Prima di iniziare sento doveroso fare un augurio a chiunque passi di qui… quello di un anno felice come lo è stato per me il 2016, quello di saper cogliere in ogni piccola e grande cosa la bellezza della vita e di ciò che ci circonda. Ogni giornata, anche la peggiore, sa regalarci qualcosa di bello. Auguro a tutti di vederlo, sempre.
Passiamo alla ricetta… viene dalla Puglia e l’ho conosciuta grazie ad un’amica la cui mamma cucinava spesso questo piatto. Una gioia per gli occhi e per l’olfatto oltre che per le papille gustative, una poesia ritrovata oggi grazie a Quanti Modi di Fare e Rifare: le orecchiette con cime di rapa, fatte a mano come tradizione vuole.

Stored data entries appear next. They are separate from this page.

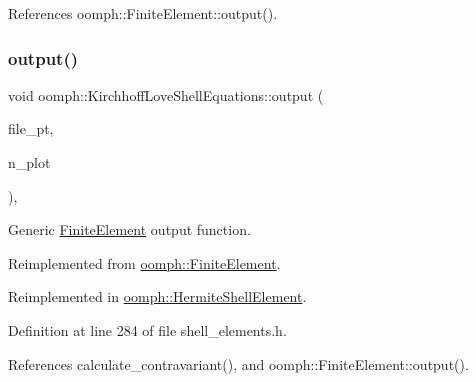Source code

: References oomph\+::\+Finite\+Element\+::output().

\mbox{\label{classoomph_1_1KirchhoffLoveShellEquations_a27202721c38e55112bede54676946a27}} 
\subsubsection{\texorpdfstring{output()}{output()}\hspace{0.1cm}{\footnotesize\ttfamily [4/4]}}
{\footnotesize\ttfamily void oomph\+::\+Kirchhoff\+Love\+Shell\+Equations\+::output (\begin{DoxyParamCaption}\item[{F\+I\+LE $\ast$}]{file\+\_\+pt,  }\item[{const unsigned \&}]{n\+\_\+plot }\end{DoxyParamCaption})\hspace{0.3cm}{\ttfamily [inline]}, {\ttfamily [virtual]}}



Generic \hyperlink{classoomph_1_1FiniteElement}{Finite\+Element} output function. 



Reimplemented from \hyperlink{classoomph_1_1FiniteElement_adfaee690bb0608f03320eeb9d110d48c}{oomph\+::\+Finite\+Element}.



Reimplemented in \hyperlink{classoomph_1_1HermiteShellElement_a805a6e65b4dbb7bcffab6180ff9686ba}{oomph\+::\+Hermite\+Shell\+Element}.



Definition at line 284 of file shell\+\_\+elements.\+h.



References calculate\+\_\+contravariant(), and oomph\+::\+Finite\+Element\+::output().

\mbox{\label{classoomph_1_1KirchhoffLoveShellEquations_a5e088d691fff72ff1bce3e528d245018}} 
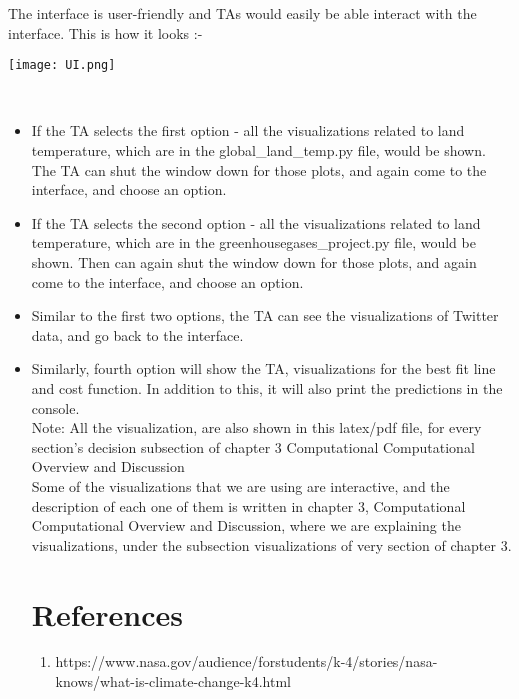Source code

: \documentclass[a4paper, 11pt]{report}
\begin{document}
The interface is user-friendly and TAs would easily be able interact with the interface. This is how it looks :-

\texttt{[image: UI.png]}

~\\

\begin{itemize}
    \item If the TA selects the first option - all the visualizations related to land temperature, which are in the global\_land\_temp.py file, would be shown. The TA can shut the window down for those plots, and again come to the interface, and choose an option. \\

    \item If the TA selects the second option - all the visualizations related to land temperature, which are in the greenhousegases\_project.py file, would be shown. Then can again shut the window down for those plots, and again come to the interface, and choose an option. \\

    \item Similar to the first two options, the TA can see the visualizations of Twitter data, and go back to the interface. \\

    \item Similarly, fourth option will show the TA, visualizations for the best fit line and cost function. In addition to this, it will also print the predictions in the console. \\

    Note: All the visualization, are also shown in this latex/pdf file, for every section's decision subsection of chapter 3 Computational Computational Overview and Discussion\\

    Some of the visualizations that we are using are interactive, and the description of each one of them is written in chapter 3, Computational Computational Overview and Discussion, where we are explaining the visualizations, under the subsection visualizations of very section of chapter 3.

\newpage

\chapter{References}
\scriptsize
\begin{enumerate}
    \item https://www.nasa.gov/audience/forstudents/k-4/stories/nasa-knows/what-is-climate-change-k4.html


\end{enumerate}
\end{itemize}
\end{document}
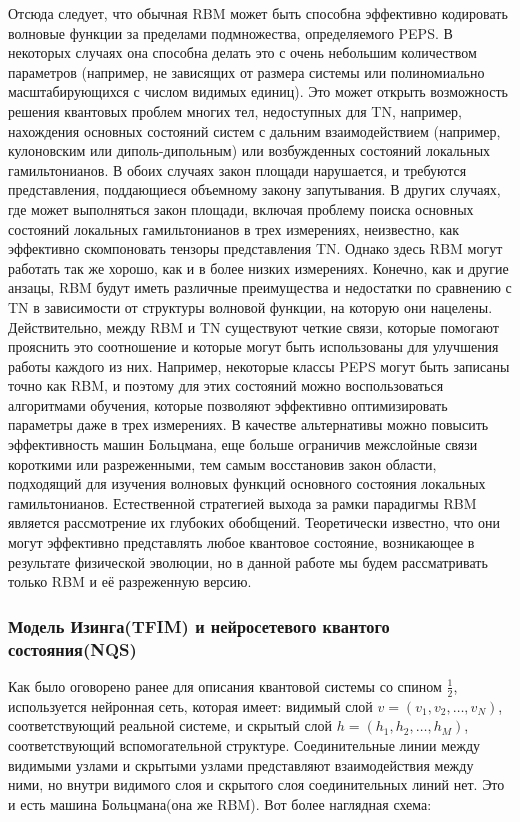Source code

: Отсюда следует, что обычная RBM может быть способна эффективно кодировать волновые функции за пределами подмножества, определяемого PEPS. В некоторых случаях она способна делать это с очень небольшим количеством параметров (например, не зависящих от размера системы или полиномиально масштабирующихся с числом видимых единиц). Это может открыть возможность решения квантовых проблем многих тел, недоступных для TN, например, нахождения основных состояний систем с дальним взаимодействием (например, кулоновским или диполь-дипольным) или возбужденных состояний локальных гамильтонианов. В обоих случаях закон площади нарушается, и требуются представления, поддающиеся объемному закону запутывания. В других случаях, где может выполняться закон площади, включая проблему поиска основных состояний локальных гамильтонианов в трех измерениях, неизвестно, как эффективно скомпоновать тензоры представления TN. Однако здесь RBM могут работать так же хорошо, как и в более низких измерениях. 
Конечно, как и другие анзацы, RBM будут иметь различные преимущества и недостатки по сравнению с TN в зависимости от структуры волновой функции, на которую они нацелены. Действительно, между RBM и TN существуют четкие связи, которые помогают прояснить это соотношение и которые могут быть использованы для улучшения работы каждого из них. Например, некоторые классы PEPS могут быть записаны точно как RBM, и поэтому для этих состояний можно воспользоваться алгоритмами обучения, которые позволяют эффективно оптимизировать параметры даже в трех измерениях. 
В качестве альтернативы можно повысить эффективность машин Больцмана, еще больше ограничив межслойные связи короткими или разреженными, тем самым восстановив закон области, подходящий для изучения волновых функций основного состояния локальных гамильтонианов.
Естественной стратегией выхода за рамки парадигмы RBM является рассмотрение их глубоких обобщений. Теоретически известно, что они могут эффективно представлять любое квантовое состояние, возникающее в результате физической эволюции, но в данной работе мы будем рассматривать только RBM и её разреженную версию.
\vspace{0,25cm}

\subsubsection{Модель Изинга(TFIM) и нейросетевого квантого состояния(NQS)}


Как было оговорено ранее для описания квантовой системы со спином \(\frac{1}{2}\), используется нейронная сеть, которая имеет: видимый слой \(v = (v_1, v_2, \ldots, v_N)\), соответствующий реальной системе, и скрытый слой \(h = (h_1, h_2, \ldots, h_M)\), соответствующий вспомогательной структуре. Соединительные линии между видимыми узлами и скрытыми узлами представляют взаимодействия между ними, но внутри видимого слоя и скрытого слоя соединительных линий нет. Это и есть машина Больцмана(она же RBM). 
Вот более наглядная схема:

Beh io come al solito ho dovuto combattere con le mie farine. Ma che dire, non mi divertirei se fosse tutto troppo semplice. E tanto per complicarmi la vita ho voluto provare una farina mai usata, fiduciosa nella marca Nutrifree e nel fatto che sia nata appositamente per la pasta fresca. Nella mia incertezza tuttavia  ho fatto due impasti, il primo con la farina per pasta fresca Nutrifree, il secondo con le farine già usate in precedenza per questa ricetta. Risultati eccellenti con entrambe.
Primo impasto
Ingredienti: 200 gr di farina Nutrifree per pasta fresca, 120 gr di acqua, un pizzico abbondante di sale
Procedimento: Lavorare insieme farine ed acqua, versando quest'ultima un po' alla volta perché si sa, le farine a volte ne prendono di piu', a volte meno. La Nutrifree ne prende di più, e dai 120 iniziali credo di essere arrivata almeno a 150 prima di ottenere un bel panetto liscio e compatto che ho fatto riposare a temperatura ambiente, coperto, per una ventina di minuti.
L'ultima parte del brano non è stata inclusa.